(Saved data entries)
- - - - - - -

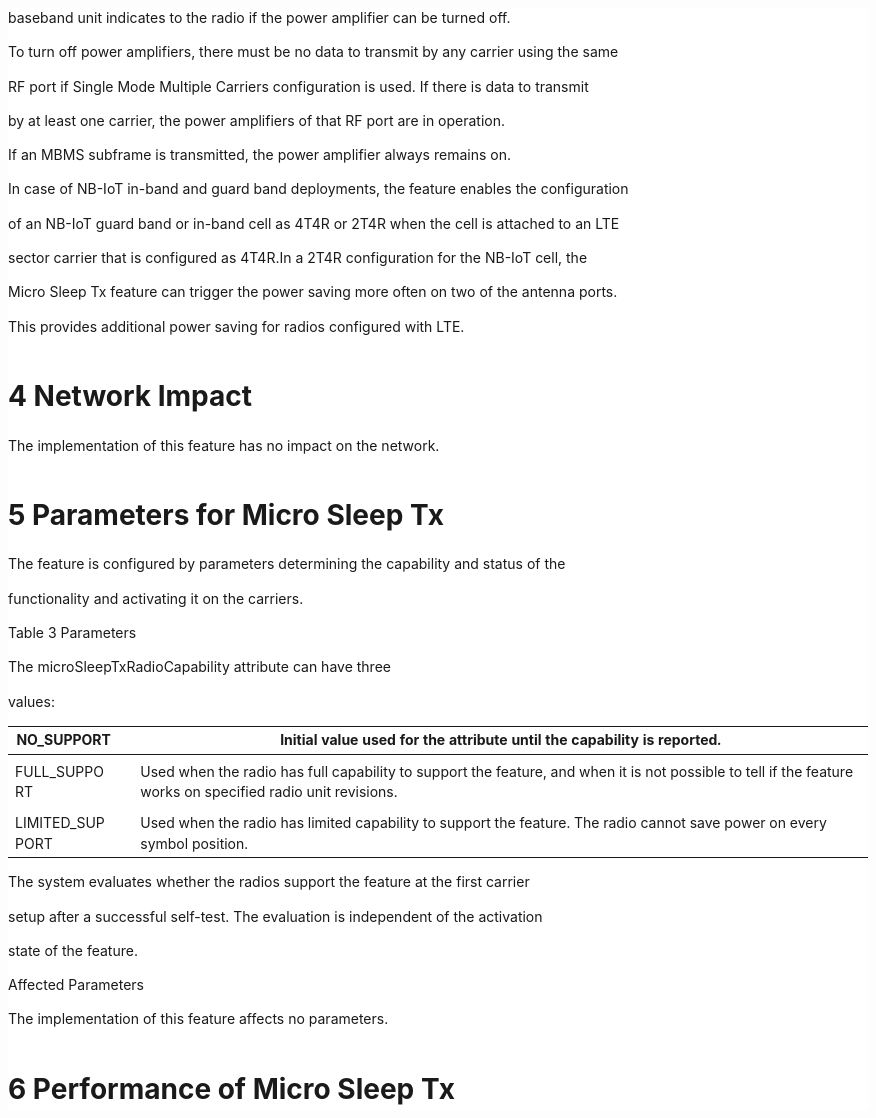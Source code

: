 baseband unit indicates to the radio if the power amplifier can be turned off.

To turn off power amplifiers, there must be no data to transmit by any carrier using the same

RF port if Single Mode Multiple Carriers configuration is used. If there is data to transmit

by at least one carrier, the power amplifiers of that RF port are in operation.

If an MBMS subframe is transmitted, the power amplifier always remains on.

In case of NB-IoT in-band and guard band deployments, the feature enables the configuration

of an NB-IoT guard band or in-band cell as 4T4R or 2T4R when the cell is attached to an LTE

sector carrier that is configured as 4T4R.In a 2T4R configuration for the NB-IoT cell, the

Micro Sleep Tx feature can trigger the power saving more often on two of the antenna ports.

This provides additional power saving for radios configured with LTE.

# 4 Network Impact

The implementation of this feature has no impact on the network.

# 5 Parameters for Micro Sleep Tx

The feature is configured by parameters determining the capability and status of the

functionality and activating it on the carriers.

Table 3   Parameters

The microSleepTxRadioCapability attribute can have three

values:

| NO_SUPPORT      |    | Initial value used for the attribute until the capability is                             reported.                                                                                                                  |
|-----------------|----|---------------------------------------------------------------------------------------------------------------------------------------------------------------------------------------------------------------------|
|                 |    |                                                                                                                                                                                                                     |
| FULL_SUPPORT    |    | Used when the radio has full capability to support the feature, and when                             it is not possible to tell if the feature works on specified radio unit                             revisions. |
|                 |    |                                                                                                                                                                                                                     |
| LIMITED_SUPPORT |    | Used when the radio has limited capability to support the feature. The                             radio cannot save power on every symbol position.                                                                |

The system evaluates whether the radios support the feature at the first carrier

setup after a successful self-test. The evaluation is independent of the activation

state of the feature.

Affected Parameters

The implementation of this feature affects no parameters.

# 6 Performance of Micro Sleep Tx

- - - - - - -

EXERCISE OBJECTIVE
For the records above, state how many lines contain "amplifiers", and nothing more.

REPLY TO THE TASK
2